Avram Noam Chomsky is an American linguist, philosopher, cognitive scientist, political activist, author, and lecturer. He is an Institute Professor emeritus and professor emeritus of linguistics at the Massachusetts Institute of Technology. Chomsky is well known in the academic and scientific community as the father of modern linguistics. Since the 1960s, he has become known more widely as a political dissident, an anarchist, and a libertarian socialist intellectual.
Chomsky was born to Jewish parents in Philadelphia, Pennsylvania, the son of Hebrew scholar and IWW member William Chomsky (1896–1977), who was from a town in Ukraine. His mother, Elsie Chomsky, came from what is now Belarus. In the home, the family chose to speak English and Hebrew instead of Yiddish.
At the age of ten, Chomsky wrote his first article on the threat of the spread of fascism, following the fall of Barcelona in the Spanish Civil War. From then on, Chomsky is said to have identified with anarchist politics.
Chomsky began studying philosophy and linguistics at the University of Pennsylvania in 1945, learning from philosophers C. West Churchman and Nelson Goodman and linguist Zellig Harris. Chomsky received a BA in 1949 and an MA in 1951 from the University of Pennsylvania.
In 1949, he married linguist Carol Schatz. They had two daughters, Aviva and Diane and a son, Harry.
Chomsky received his PhD in linguistics from the University of Pennsylvania in 1955. He conducted part of his doctoral research during four years at Harvard University as a Harvard Junior Fellow. In his doctoral thesis, he began to develop some of his linguistic ideas, elaborating on them in his 1957 book Syntactic Structures, his best-known work in linguistics.
In the 1950s, Chomsky began developing his theory of generative grammar, which has undergone numerous revisions and has had a profound influence on linguistics. He also established the “Chomsky hierarchy”, a classification of formal languages in terms of their generative power. His 1959 review of B. F. Skinner's Verbal Behavior challenged the behaviorist approaches to studies of behavior and language dominant at the time and contributed to the cognitive revolution in psychology.
Chomsky joined the staff of the Massachusetts Institute of Technology (MIT) in 1955 and in 1961 he was appointed full professor in the Department of Modern Languages and Linguistics. From 1966 to 1976 he held the Ferrari P. Ward Professorship of Modern Languages and Linguistics, and in 1976 he was appointed Institute Professor. Chomsky has taught at MIT for 53 years.

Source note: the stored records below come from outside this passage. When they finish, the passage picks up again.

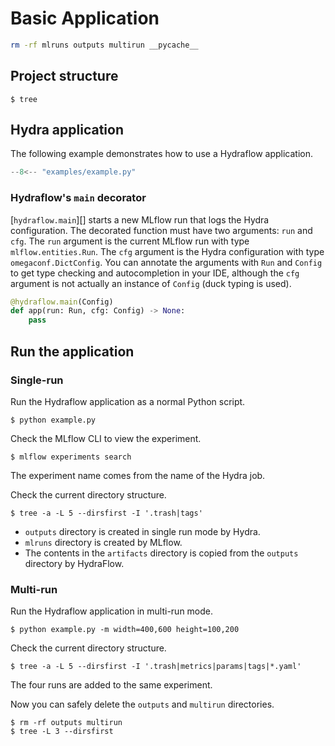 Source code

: # Basic Application

```bash exec="1" workdir="examples"
rm -rf mlruns outputs multirun __pycache__
```

## Project structure

```console exec="1" source="console" workdir="examples"
$ tree
```
## Hydra application

The following example demonstrates how to use a Hydraflow application.

```python title="example.py" linenums="1"
--8<-- "examples/example.py"
```

### Hydraflow's `main` decorator

[`hydraflow.main`][] starts a new MLflow run that logs the Hydra
configuration. The decorated function must have two arguments: `run` and
`cfg`. The `run` argument is the current MLflow run with type
`mlflow.entities.Run`. The `cfg` argument is the Hydra configuration
with type `omegaconf.DictConfig`. You can annotate the arguments with
`Run` and `Config` to get type checking and autocompletion in your IDE,
although the `cfg` argument is not actually an instance of `Config`
(duck typing is used).

```python
@hydraflow.main(Config)
def app(run: Run, cfg: Config) -> None:
    pass
```

## Run the application

### Single-run

Run the Hydraflow application as a normal Python script.

```console exec="1" source="console" workdir="examples"
$ python example.py
```

Check the MLflow CLI to view the experiment.

```console exec="1" source="console" workdir="examples"
$ mlflow experiments search
```

The experiment name comes from the name of the Hydra job.

Check the current directory structure.

```console exec="1" source="console" workdir="examples"
$ tree -a -L 5 --dirsfirst -I '.trash|tags'
```

- `outputs` directory is created in single run mode by Hydra.
- `mlruns` directory is created by MLflow.
- The contents in the `artifacts` directory is
copied from the `outputs` directory by HydraFlow.

### Multi-run

Run the Hydraflow application in multi-run mode.

```console exec="1" source="console" workdir="examples"
$ python example.py -m width=400,600 height=100,200
```

Check the current directory structure.

```console exec="1" source="console" workdir="examples"
$ tree -a -L 5 --dirsfirst -I '.trash|metrics|params|tags|*.yaml'
```

The four runs are added to the same experiment.

Now you can safely delete the `outputs` and `multirun` directories.

```console exec="1" source="console" workdir="examples"
$ rm -rf outputs multirun
$ tree -L 3 --dirsfirst
```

In February 1967, Chomsky became one of the leading opponents of the Vietnam War with the publication of his essay, “The Responsibility of Intellectuals”. This was followed by his 1969 book, American Power and the New Mandarins, a collection of essays which established him at the forefront of American dissent. His far-reaching criticisms of U.S. foreign policy and the legitimacy of U.S. power have made him a controversial figure: largely shunned by the mainstream media in the United States, he is frequently sought out for his views by publications and news outlets worldwide.
Chomsky has received death threats because of his criticisms of U.S. foreign policy. He was also on a list of planned targets created by Theodore Kaczynski, better known as the Unabomber. He often receives undercover police protection while on the MIT campus.
Throughout his years at MIT, Chomsky has been asked to speak at numerous conferences and has received many honorary degrees from universities around the world
In February 2008, Chomsky received the President's Medal from the Literary and Debating Society of the National University of Ireland, Galway.
Chomsky was voted the leading living public intellectual in The 2005 Global Intellectuals Poll conducted by the British magazine Prospect. In a list compiled by the magazine New Statesman in 2006, he was voted seventh in the list of Heroes of Our Time.
Chomsky's views on Israel, his criticism of its policies and his writings on the Middle East, have been frequently criticized.
Alan Dershowitz and David Mamet have also claimed that Chomsky tolerates violence against Israelis. Dershowitz claims in The Case for Israel, that Chomsky has falsely referred to Palestinians as “indigeneous people” and Jews as “immigrants,” held double standards on racism and has blamed Israel solely for the 1948 refugee crisis.
Chomsky has also been criticized for his alleged support of militant organizations such as Hezbollah which use antisemitic rhetoric. He also supported the arming of Hezbollah in Lebanon in 2006.
Chomsky is often criticized by the Jewish community for being an anti-Semite. He denies these accusations.